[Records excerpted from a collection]
+---+

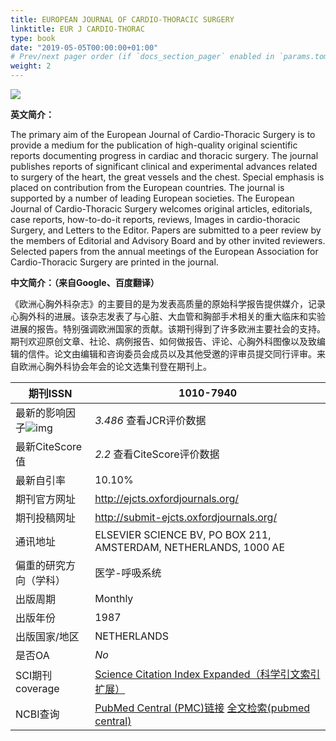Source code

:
 ```yaml
---
title: EUROPEAN JOURNAL OF CARDIO-THORACIC SURGERY
linktitle: EUR J CARDIO-THORAC
type: book
date: "2019-05-05T00:00:00+01:00"
# Prev/next pager order (if `docs_section_pager` enabled in `params.toml`)
weight: 2
---
```

![](https://i.loli.net/2021/03/13/1FXHUBeo7v9rA2h.jpg)

**英文简介：**

The primary aim of the European Journal of Cardio-Thoracic Surgery is to provide a medium for the publication of high-quality original scientific reports documenting progress in cardiac and thoracic surgery. The journal publishes reports of significant clinical and experimental advances related to surgery of the heart, the great vessels and the chest. Special emphasis is placed on contribution from the European countries. The journal is supported by a number of leading European societies. The European Journal of Cardio-Thoracic Surgery welcomes original articles, editorials, case reports, how-to-do-it reports, reviews, Images in cardio-thoracic Surgery, and Letters to the Editor. Papers are submitted to a peer review by the members of Editorial and Advisory Board and by other invited reviewers. Selected papers from the annual meetings of the European Association for Cardio-Thoracic Surgery are printed in the journal.

**中文简介：（来自Google、百度翻译）**

《欧洲心胸外科杂志》的主要目的是为发表高质量的原始科学报告提供媒介，记录心胸外科的进展。该杂志发表了与心脏、大血管和胸部手术相关的重大临床和实验进展的报告。特别强调欧洲国家的贡献。该期刊得到了许多欧洲主要社会的支持。期刊欢迎原创文章、社论、病例报告、如何做报告、评论、心胸外科图像以及致编辑的信件。论文由编辑和咨询委员会成员以及其他受邀的评审员提交同行评审。来自欧洲心胸外科协会年会的论文选集刊登在期刊上。

| 期刊ISSN                                                     | 1010-7940                                                    |
| ------------------------------------------------------------ | ------------------------------------------------------------ |
| 最新的影响因子![img](https://www.shengsci.com/static/index/images/latest.png) | *3.486* 查看JCR评价数据                                      |
| 最新CiteScore值                                              | *2.2* 查看CiteScore评价数据                                  |
| 最新自引率                                                   | 10.10%                                                       |
| 期刊官方网址                                                 | http://ejcts.oxfordjournals.org/                             |
| 期刊投稿网址                                                 | http://submit-ejcts.oxfordjournals.org/                      |
| 通讯地址                                                     | ELSEVIER SCIENCE BV, PO BOX 211, AMSTERDAM, NETHERLANDS, 1000 AE |
| 偏重的研究方向（学科）                                       | 医学-呼吸系统                                                |
| 出版周期                                                     | Monthly                                                      |
| 出版年份                                                     | 1987                                                         |
| 出版国家/地区                                                | NETHERLANDS                                                  |
| 是否OA                                                       | *No*                                                         |
| SCI期刊coverage                                              | [Science Citation Index Expanded（科学引文索引扩展）](http://mjl.clarivate.com/cgi-bin/jrnlst/jlresults.cgi?PC=D&ISSN=1010-7940) |
| NCBI查询                                                     | [PubMed Central (PMC)链接](http://www.ncbi.nlm.nih.gov/nlmcatalog?term=1010-7940[ISSN]) [全文检索(pubmed central)](http://www.ncbi.nlm.nih.gov/pmc?term=1010-7940) |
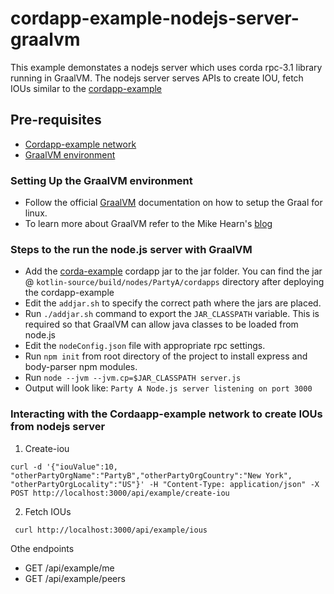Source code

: # cordapp-example-nodejs-server-graalvm
This example demonstates a nodejs server which uses corda rpc-3.1 library running in GraalVM. The nodejs server serves APIs to create IOU, fetch IOUs similar to the [cordapp-example](https://github.com/corda/cordapp-example)

## Pre-requisites
* [Cordapp-example network](https://docs.corda.net/tutorial-cordapp.html#running-the-example-cordapp)
* [GraalVM environment](https://www.graalvm.org/docs/getting-started/)


### Setting Up the GraalVM environment

* Follow the official [GraalVM](https://www.graalvm.org/downloads/) documentation on how to setup the Graal for linux.
* To learn more about GraalVM refer to the Mike Hearn's [blog](https://groups.io/g/corda-dev/topic/corda_scripting_languages/21231730?p=,,,20,0,0,0::recentpostdate%2Fsticky,,,20,2,0,21231730) 

### Steps to the run the node.js server with GraalVM

* Add the [corda-example](https://github.com/corda/cordapp-example) cordapp jar to the jar folder. You can find the jar @ `kotlin-source/build/nodes/PartyA/cordapps` directory after deploying the cordapp-example
* Edit the `addjar.sh` to specify the correct path where the jars are placed.
* Run `./addjar.sh` command to export the `JAR_CLASSPATH` variable. This is required so that GraalVM can allow java classes to be loaded from node.js
* Edit the `nodeConfig.json` file with appropriate rpc settings.
* Run `npm init` from root directory of the project to install express and body-parser npm modules.
* Run `node --jvm --jvm.cp=$JAR_CLASSPATH server.js`
* Output will look like:
```Party A Node.js server listening on port 3000```

### Interacting with the Cordaapp-example network to create IOUs from nodejs server

1) Create-iou 

```curl -d '{"iouValue":10, "otherPartyOrgName":"PartyB","otherPartyOrgCountry":"New York", "otherPartyOrgLocality":"US"}' -H "Content-Type: application/json" -X POST http://localhost:3000/api/example/create-iou```

2) Fetch IOUs

``` curl http://localhost:3000/api/example/ious```

Othe endpoints

* GET /api/example/me
* GET /api/example/peers
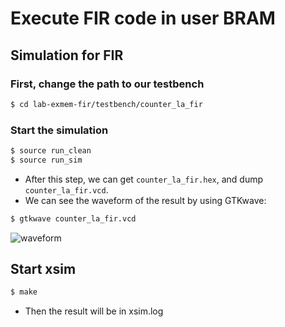 # Execute FIR code in user BRAM

## Simulation for FIR
### First, change the path to our testbench
```sh
$ cd lab-exmem-fir/testbench/counter_la_fir
```
### Start the simulation
```sh
$ source run_clean
$ source run_sim
```
- After this step, we can get `counter_la_fir.hex`,
and dump `counter_la_fir.vcd`.
- We can see the waveform of the result by using GTKwave:
```sh
$ gtkwave counter_la_fir.vcd
```
![waveform](https://github.com/vic9112/SOC/assets/137171415/427f4c89-52ce-43b2-817f-09cb9f8dc8e7)

## Start xsim
```sh
$ make
```
- Then the result will be in xsim.log
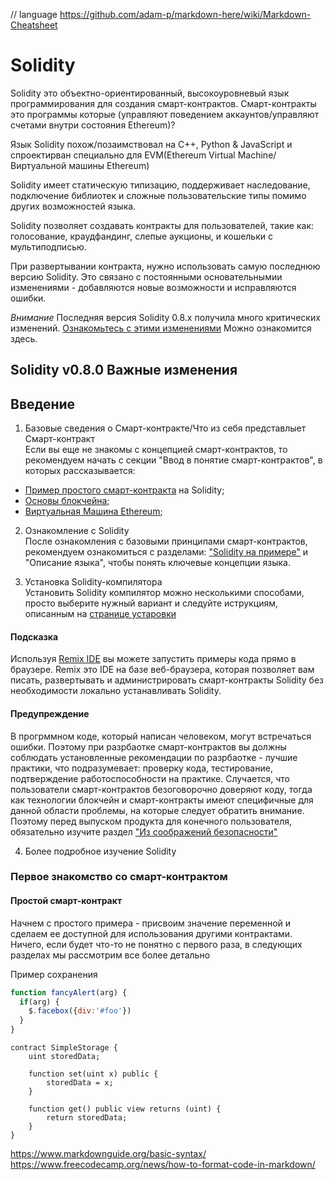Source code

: // language https://github.com/adam-p/markdown-here/wiki/Markdown-Cheatsheet
# Solidity
Solidity это объектно-ориентированный, высокоуровневый язык программирования для создания смарт-контрактов. Смарт-контракты это программы которые (управляют поведением аккаунтов/управляют счетами внутри состояния Ethereum)?

Язык Solidity похож/позаимствовал на C++, Python & JavaScript и спроектирван специально для EVM(Ethereum Virtual Machine/Виртуальной машины Ethereum)

Solidity имеет статическую типизацию, поддерживает наследование, подключение библиотек и сложные пользовательские типы помимо других возможностей языка.

Solidity позволяет создавать контракты для пользователей, такие как: голосование, краудфандинг, слепые аукционы, и кошельки с мультиподписью.

При развертывании контракта, нужно использовать самую последнюю версию Solidity. Это связано с постоянными основательнымии изменениями - добавляются новые возможности и исправляются ошибки.

_Внимание_
Последняя версия Solidity 0.8.x получила много критических изменений. [Ознакомьтесь с этими изменениями](https://docs.soliditylang.org/en/latest/080-breaking-changes.html) Можно ознакомится здесь.

## Solidity v0.8.0 Важные изменения 

## Введение
1. Базовые сведения о Смарт-контракте/Что из себя представлыет Смарт-контракт \
Если вы еще не знакомы с концепцией смарт-контрактов, то рекомендуем начать с секции "Ввод в понятие смарт-контрактов", в которых рассказывается:
* [Пример простого смарт-контракта](https://docs.soliditylang.org/en/latest/introduction-to-smart-contracts.html#simple-smart-contract) на Solidity;
* [Основы блокчейна](https://docs.soliditylang.org/en/latest/introduction-to-smart-contracts.html#blockchain-basics);
* [Виртуальная Машина Ethereum](https://docs.soliditylang.org/en/latest/introduction-to-smart-contracts.html#the-ethereum-virtual-machine);

2. Ознакомление с Solidity \
После ознакомления с базовыми принципами смарт-контрактов, рекомендуем ознакомиться с разделами: ["Solidity на примере"](https://docs.soliditylang.org/en/latest/solidity-by-example.html) и "Описание языка", чтобы понять ключевые концепции языка.

3. Установка Solidity-компилятора \
Установить Solidity компилятор можно несколькими способами, просто выберите нужный вариант и следуйте иструкциям, описанным на [странице устаровки](https://docs.soliditylang.org/en/latest/installing-solidity.html#installing-solidity)

#### Подсказка
Используя [Remix IDE](https://remix.ethereum.org) вы можете запустить примеры кода прямо в браузере. Remix это IDE на базе веб-браузера, которая позволяет вам писать, развертывать и администрировать смарт-контракты Solidity без необходимости локально устанавливать Solidity.

#### Предупреждение
В прогрммном коде, который написан человеком, могут встречаться ошибки. Поэтому при разрбаотке смарт-контрактов вы должны соблюдать установленные рекомендации по разрбаотке - лучшие практики, что подразумевает: проверку кода, тестирование, подтверждение работоспособности на практике. Случается, что пользователи смарт-контрактов безоговорочно доверяют коду, тогда как технологии блокчейн и смарт-контракты имеют специфичные для данной области проблемы, на которые следует обратить внимание. Поэтому перед выпуском продукта для конечного пользователя, обязательно изучите раздел ["Из соображений безопасности"](https://docs.soliditylang.org/en/latest/security-considerations.html#security-considerations)

4. Более подробное изучение Solidity

### Первое знакомство со смарт-контрактом
#### Простой смарт-контракт
Начнем с простого примера - присвоим значение переменной и сделаем ее доступной для использования
другими контрактами. Ничего, если будет что-то не понятно с первого раза, в следующих разделах мы рассмотрим
все более детально

Пример сохранения

```javascript
function fancyAlert(arg) {
  if(arg) {
    $.facebox({div:'#foo'})
  }
}
```

```solidity
contract SimpleStorage {
    uint storedData;
    
    function set(uint x) public {
        storedData = x;
    }
    
    function get() public view returns (uint) {
        return storedData;
    }
}
```



https://www.markdownguide.org/basic-syntax/ \
https://www.freecodecamp.org/news/how-to-format-code-in-markdown/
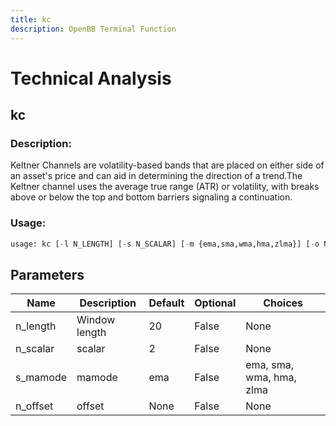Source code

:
 ```yaml
---
title: kc
description: OpenBB Terminal Function
---
```


# Technical Analysis

## kc

### Description: 

Keltner Channels are volatility-based bands that are placed on either side of an asset's price and can aid in determining the direction of a trend.The Keltner channel uses the average true range (ATR) or volatility, with breaks above or below the top and bottom barriers signaling a continuation.

### Usage: 
```python
usage: kc [-l N_LENGTH] [-s N_SCALAR] [-m {ema,sma,wma,hma,zlma}] [-o N_OFFSET]
```

## Parameters

| Name | Description | Default | Optional | Choices |
| ---- | ----------- | ------- | -------- | ------- |
| n_length | Window length | 20 | False | None |
| n_scalar | scalar | 2 | False | None |
| s_mamode | mamode | ema | False | ema, sma, wma, hma, zlma |
| n_offset | offset | None | False | None |


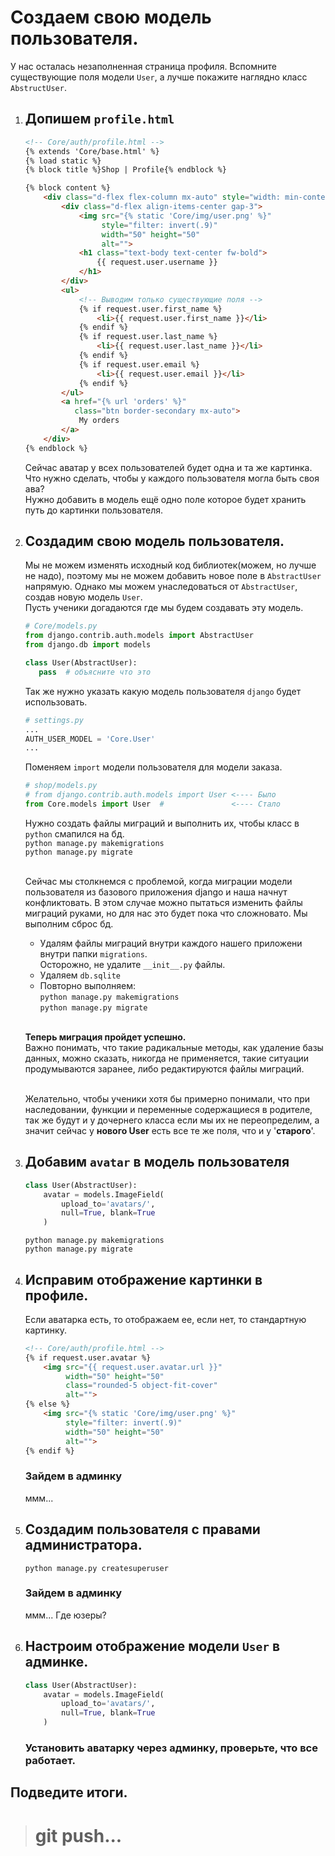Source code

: # Создаем свою модель пользователя.

У нас осталась незаполненная страница профиля.
Вспомните существующие поля модели `User`, а лучше покажите наглядно
класс `AbstructUser`.

1. ## Допишем `profile.html`
   ```html
   <!-- Core/auth/profile.html -->
   {% extends 'Core/base.html' %}
   {% load static %}
   {% block title %}Shop | Profile{% endblock %}
   
   {% block content %}
       <div class="d-flex flex-column mx-auto" style="width: min-content">
           <div class="d-flex align-items-center gap-3">
               <img src="{% static 'Core/img/user.png' %}"
                    style="filter: invert(.9)"
                    width="50" height="50"
                    alt="">
               <h1 class="text-body text-center fw-bold">
                   {{ request.user.username }}
               </h1>
           </div>
           <ul>
               <!-- Выводим только существующие поля -->
               {% if request.user.first_name %}
                   <li>{{ request.user.first_name }}</li>
               {% endif %}
               {% if request.user.last_name %}
                   <li>{{ request.user.last_name }}</li>
               {% endif %}
               {% if request.user.email %}
                   <li>{{ request.user.email }}</li>
               {% endif %}
           </ul>
           <a href="{% url 'orders' %}"
              class="btn border-secondary mx-auto">
               My orders
           </a>
       </div>
   {% endblock %}
   ```
   Сейчас аватар у всех пользователей будет одна и та же картинка. <br>
   Что нужно сделать, чтобы у каждого пользователя могла быть своя ава?<br>
   Нужно добавить в модель ещё одно поле которое будет хранить путь 
   до картинки пользователя.

2. ## Создадим свою модель пользователя.
    Мы не можем изменять исходный код библиотек(можем, но лучше не надо),
    поэтому мы не можем добавить новое поле в `AbstractUser` напрямую.
    Однако мы можем унаследоваться от `AbstractUser`, создав
    новую модель `User`. <br>
    Пусть ученики догадаются где мы будем создавать эту модель.
    ```python
    # Core/models.py
    from django.contrib.auth.models import AbstractUser
    from django.db import models
   
    class User(AbstractUser):
       pass  # объясните что это
    ```
    Так же нужно указать какую модель пользователя `django` будет использовать.
    ```python
    # settings.py
    ...
    AUTH_USER_MODEL = 'Core.User'
    ...
    ```
    Поменяем `import` модели пользователя для модели заказа.
    ```python
    # shop/models.py
    # from django.contrib.auth.models import User <---- Было
    from Core.models import User  #               <---- Стало
    ```
    Нужно создать файлы миграций и выполнить их, чтобы класс в `python` 
    смапился на бд.<br>
    `python manage.py makemigrations`<br>
    `python manage.py migrate`<br><br>

    Сейчас мы столкнемся с проблемой, когда миграции модели 
    пользователя из базового приложения django и наша начнут конфликтовать.
    В этом случае можно пытаться изменить файлы миграций руками,
    но для нас это будет пока что сложновато. Мы выполним сброс бд.
    * Удалям файлы миграций внутри каждого нашего приложени внутри папки
    `migrations`.<br>
      Осторожно, не удалите `__init__.py` файлы.
    * Удаляем `db.sqlite`
    * Повторно выполняем:<br>
    `python manage.py makemigrations`<br>
    `python manage.py migrate`<br><br>
   
    **Теперь миграция пройдет успешно.**<br>
    Важно понимать, что такие радикальные методы, как удаление базы данных,
    можно сказать, никогда не применяется, такие ситуации продумываются
    заранее, либо редактируются файлы миграций. <br><br>

    Желательно, чтобы ученики хотя бы примерно понимали,
    что при наследовании, функции и переменные содержащиеся в родителе, так же
    будут и у дочернего класса если мы их не переопределим, а значит сейчас у
    **нового User** есть все те же поля, что и у '**старого**'.

3. ## Добавим `avatar` в модель пользователя
    ```python
    class User(AbstractUser):
        avatar = models.ImageField(
            upload_to='avatars/', 
            null=True, blank=True
        )
    ```
    `python manage.py makemigrations`<br>
    `python manage.py migrate`

4. ## Исправим отображение картинки в профиле.
    Если аватарка есть, то отображаем ее, если нет, 
    то стандартную картинку.
    ```html
    <!-- Core/auth/profile.html -->
    {% if request.user.avatar %} 
        <img src="{{ request.user.avatar.url }}"
             width="50" height="50"
             class="rounded-5 object-fit-cover"
             alt="">
    {% else %}
        <img src="{% static 'Core/img/user.png' %}"
             style="filter: invert(.9)"
             width="50" height="50"
             alt="">
    {% endif %}
    ```
    ### Зайдем в админку
    ммм...

5. ## Создадим пользователя с правами администратора.
    `python manage.py createsuperuser`
    ### Зайдем в админку
    ммм... Где юзеры?

6. ## Настроим отображение модели `User` в админке.
    ```python
    class User(AbstractUser):
        avatar = models.ImageField(
            upload_to='avatars/', 
            null=True, blank=True
        )
    ```
    ### Установить аватарку через админку, проверьте, что все работает.


## Подведите итоги.
># git push...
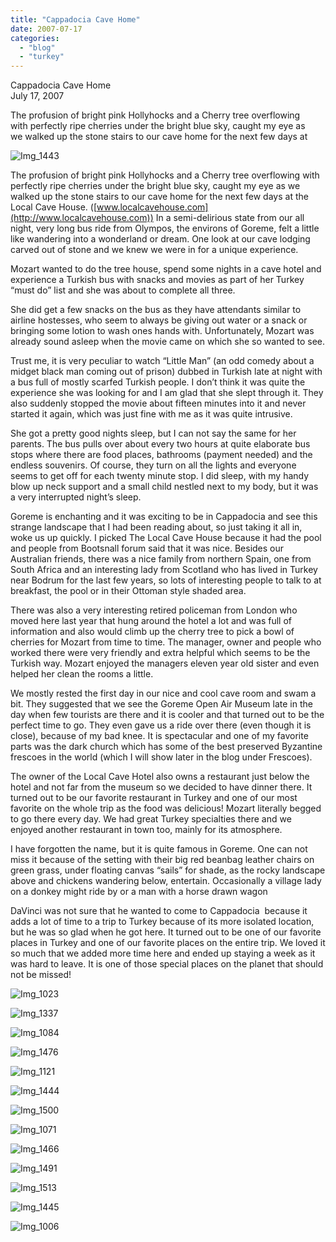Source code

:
 ```yaml
---
title: "Cappadocia Cave Home"
date: 2007-07-17
categories: 
  - "blog"
  - "turkey"
---
```


Cappadocia Cave Home  
July 17, 2007

The profusion of bright pink Hollyhocks and a Cherry tree overflowing  
with perfectly ripe cherries under the bright blue sky, caught my eye as  
we walked up the stone stairs to our cave home for the next few days at

<!--more-->

![Img_1443](https://pub-ac94b3f306b24c0dba4238943c97f2e1.r2.dev/photos/uncategorized/2008/03/03/img_1443.png)

The profusion of bright pink Hollyhocks and a Cherry tree overflowing with perfectly ripe cherries under the bright blue sky, caught my eye as we walked up the stone stairs to our cave home for the next few days at the Local Cave House. ([www.localcavehouse.com](http://www.localcavehouse.com)) In a semi-delirious state from our all night, very long bus ride from Olympos, the environs of Goreme, felt a little like wandering into a wonderland or dream. One look at our cave lodging carved out of stone and we knew we were in for a unique experience.

Mozart wanted to do the tree house, spend some nights in a cave hotel and experience a Turkish bus with snacks and movies as part of her Turkey “must do” list and she was about to complete all three.

She did get a few snacks on the bus as they have attendants similar to airline hostesses, who seem to always be giving out water or a snack or bringing some lotion to wash ones hands with. Unfortunately, Mozart was already sound asleep when the movie came on which she so wanted to see.

Trust me, it is very peculiar to watch “Little Man” (an odd comedy about a midget black man coming out of prison) dubbed in Turkish late at night with a bus full of mostly scarfed Turkish people. I don’t think it was quite the experience she was looking for and I am glad that she slept through it. They also suddenly stopped the movie about fifteen minutes into it and never started it again, which was just fine with me as it was quite intrusive.

She got a pretty good nights sleep, but I can not say the same for her parents. The bus pulls over about every two hours at quite elaborate bus stops where there are food places, bathrooms (payment needed) and the endless souvenirs. Of course, they turn on all the lights and everyone seems to get off for each twenty minute stop. I did sleep, with my handy blow up neck support and a small child nestled next to my body, but it was a very interrupted night’s sleep.

Goreme is enchanting and it was exciting to be in Cappadocia and see this strange landscape that I had been reading about, so just taking it all in, woke us up quickly. I picked The Local Cave House because it had the pool and people from Bootsnall forum said that it was nice. Besides our Australian friends, there was a nice family from northern Spain, one from South Africa and an interesting lady from Scotland who has lived in Turkey near Bodrum for the last few years, so lots of interesting people to talk to at breakfast, the pool or in their Ottoman style shaded area.

There was also a very interesting retired policeman from London who moved here last year that hung around the hotel a lot and was full of information and also would climb up the cherry tree to pick a bowl of cherries for Mozart from time to time. The manager, owner and people who worked there were very friendly and extra helpful which seems to be the Turkish way. Mozart enjoyed the managers eleven year old sister and even helped her clean the rooms a little.

We mostly rested the first day in our nice and cool cave room and swam a bit. They suggested that we see the Goreme Open Air Museum late in the day when few tourists are there and it is cooler and that turned out to be the perfect time to go. They even gave us a ride over there (even though it is close), because of my bad knee. It is spectacular and one of my favorite parts was the dark church which has some of the best preserved Byzantine frescoes in the world (which I will show later in the blog under Frescoes).

The owner of the Local Cave Hotel also owns a restaurant just below the hotel and not far from the museum so we decided to have dinner there. It turned out to be our favorite restaurant in Turkey and one of our most favorite on the whole trip as the food was delicious! Mozart literally begged to go there every day. We had great Turkey specialties there and we enjoyed another restaurant in town too, mainly for its atmosphere.

I have forgotten the name, but it is quite famous in Goreme. One can not miss it because of the setting with their big red beanbag leather chairs on green grass, under floating canvas “sails” for shade, as the rocky landscape above and chickens wandering below, entertain. Occasionally a village lady on a donkey might ride by or a man with a horse drawn wagon

DaVinci was not sure that he wanted to come to Cappadocia  because it adds a lot of time to a trip to Turkey because of its more isolated location, but he was so glad when he got here. It turned out to be one of our favorite places in Turkey and one of our favorite places on the entire trip. We loved it so much that we added more time here and ended up staying a week as it was hard to leave. It is one of those special places on the planet that should not be missed!

![Img_1023](https://pub-ac94b3f306b24c0dba4238943c97f2e1.r2.dev/photos/uncategorized/2008/03/03/img_1023.png)

![Img_1337](https://pub-ac94b3f306b24c0dba4238943c97f2e1.r2.dev/photos/uncategorized/2008/03/03/img_1337.png)

![Img_1084](https://pub-ac94b3f306b24c0dba4238943c97f2e1.r2.dev/photos/uncategorized/2008/03/03/img_1084.png)

![Img_1476](https://pub-ac94b3f306b24c0dba4238943c97f2e1.r2.dev/photos/uncategorized/2008/03/03/img_1476.png)

![Img_1121](https://pub-ac94b3f306b24c0dba4238943c97f2e1.r2.dev/photos/uncategorized/2008/03/03/img_1121.png)

![Img_1444](https://pub-ac94b3f306b24c0dba4238943c97f2e1.r2.dev/photos/uncategorized/2008/03/03/img_1444.png)

![Img_1500](https://pub-ac94b3f306b24c0dba4238943c97f2e1.r2.dev/photos/uncategorized/2008/03/03/img_1500.png)

![Img_1071](https://pub-ac94b3f306b24c0dba4238943c97f2e1.r2.dev/photos/uncategorized/2008/03/03/img_1071.png)

![Img_1466](https://pub-ac94b3f306b24c0dba4238943c97f2e1.r2.dev/photos/uncategorized/2008/03/03/img_1466.png)

![Img_1491](https://pub-ac94b3f306b24c0dba4238943c97f2e1.r2.dev/photos/uncategorized/2008/03/03/img_1491.png)

![Img_1513](https://pub-ac94b3f306b24c0dba4238943c97f2e1.r2.dev/photos/uncategorized/2008/03/03/img_1513.png)

![Img_1445](https://pub-ac94b3f306b24c0dba4238943c97f2e1.r2.dev/photos/uncategorized/2008/03/03/img_1445.png)

![Img_1006](https://pub-ac94b3f306b24c0dba4238943c97f2e1.r2.dev/photos/uncategorized/2008/03/03/img_1006.png)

+---+

» **Action item**:
If a line in the records contains the word "models", copy it out.

» **Answer to the problem**:
    # Core/models.py
    from django.contrib.auth.models import AbstractUser
    from django.db import models
    # shop/models.py
    # from django.contrib.auth.models import User <---- Было
    from Core.models import User  #               <---- Стало
        avatar = models.ImageField(
        avatar = models.ImageField(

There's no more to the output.